Brian stomped the gas and the truck bowled over three infected. The cluster of infected, pounding at the side of the truck bed, were quickly left behind. Margo yelped in surprised and Leon slid an arm around her waist while she grabbed the roll bar.

Juan laughed and swung a chair leg at the head of an infected man with dreadlock as they drove past. The impact crushed the side of the man’s head and sent him reeling away.

“Home run!” Juan laughed.

Della tapped on the door of Steve’s motel room still dressed in an oversized t-shirt and boxers.

“Military is here.”  Della announced from outside the door. “You have to see this.”

“Calm down, give me a minute.”  Steve slid into the wheel chair and rolled to the door and opened it. He tried to ignore her shapely dark legs and tried to concentrate on what she was saying.   He looked toward the sound of heavy trucks and roaring engines.

“I think we need to be careful.” Announced.

“What do you mean?  It’s soldiers.”  Della argued.

“Why here?”  He pulled her inside and called over his shoulder at Zack.  “Up and at ‘em, Zack.”

Steve pulled the curtains closed and he turned to Della.  “This is out in the middle of nowhere.  Why would the military send troops here?”

Della looked puzzled.  “Well, I don’t know.”

“Exactly.  This small community is not strategic in any way at all.  Following that train of thought, I’m worried they’re not under orders.  If that’s the case, they’re not here for the benefit of this community.”

Zack sat up and looked around.  His eyes found Steve and Della and chuckled.  “Got some good looking legs there, Ms Della.”

Della rolled her eyes.  “So, what are you saying?”

“I think we need to be careful until we know what’s going on with the military.”  Steve advised as he let Della out the door.
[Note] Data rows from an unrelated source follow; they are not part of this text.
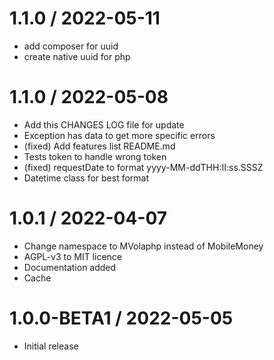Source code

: 1.1.0 / 2022-05-11
========================

  * add composer for uuid
  * create native uuid for php

1.1.0 / 2022-05-08
========================

  * Add this CHANGES LOG file for update
  * Exception has data to get more specific errors
  * (fixed) Add features list README.md
  * Tests token to handle wrong token
  * (fixed) requestDate to format yyyy-MM-ddTHH:II:ss.SSSZ
  * Datetime class for best format

1.0.1 / 2022-04-07
========================

  * Change namespace to MVolaphp instead of MobileMoney
  * AGPL-v3 to MIT licence
  * Documentation added
  * Cache 

1.0.0-BETA1 / 2022-05-05
========================

  * Initial release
They all dressed and made their way to the school for breakfast.  After a scowl from Della, Steve opted not using his prosthetics.  The wheelchair caused a few interested glances from the new arrivals in uniform.  The community was a buzz of activity and rife with speculation about the arrival of the military.

From gossip outside the cafeteria, they learned the officer leading the unit had insisted on a meeting with the city council at the city hall.  The impromptu meeting was organized and now the town civilian authorities were behind doors with the officer in charge. The rest of the soldiers looked around as if expecting trouble. Steve noticed the military vehicles were parked in a defensive formation around the town hall intensifying his unease.

Della, Steve, and Zack entered the cafeteria and got trays.  Once settled at a table and eating, they noticed soldiers take up posts at each of the exits.  They ate quickly keeping watch around the room.

“Something doesn’t feel right.”  Della announced.

“You’re right.  Let’s get outta here.” Steve backed his chair from table and headed for the door with both Della and Zack in tow.

As they walked past the table where Sandy was sitting with the two young women she had been staying with, Della stopped.  “We’re meeting at the motel,”  She glanced around pointedly.  “to discuss the latest development.”

“No thanks.  It doesn’t matter what you have going on.  I’m staying here.  I have friends now.  It’s safe.  No way would I even consider leaving here.”  Sandy answered.

Della cringed at the tirade.  “Please keep your voice down.”

“Fine.”  Sandy looked annoyed.  “I have no intentions of going anywhere until the soldiers say I can go home.  End of story.  I’m not your responsibility and you can’t make me do anything I don’t want to.”

Della squared her shoulders.  “That’s fine, Sandy.  If you change your mind, just come see us, sooner rather than later.”  She hurried after Steve and Zack standing at the door.

As she approached she caught the ongoing conversation.

Steve glared at the soldier stationed at the door.  “Excuse me?  What do you mean we have to stay here?”

“The Major’s request.”  The soldier answered. “He’d like everyone to stick around and be available when he finishes his meeting with the powers that be.  He plans on a formal announcement at eleven this morning.”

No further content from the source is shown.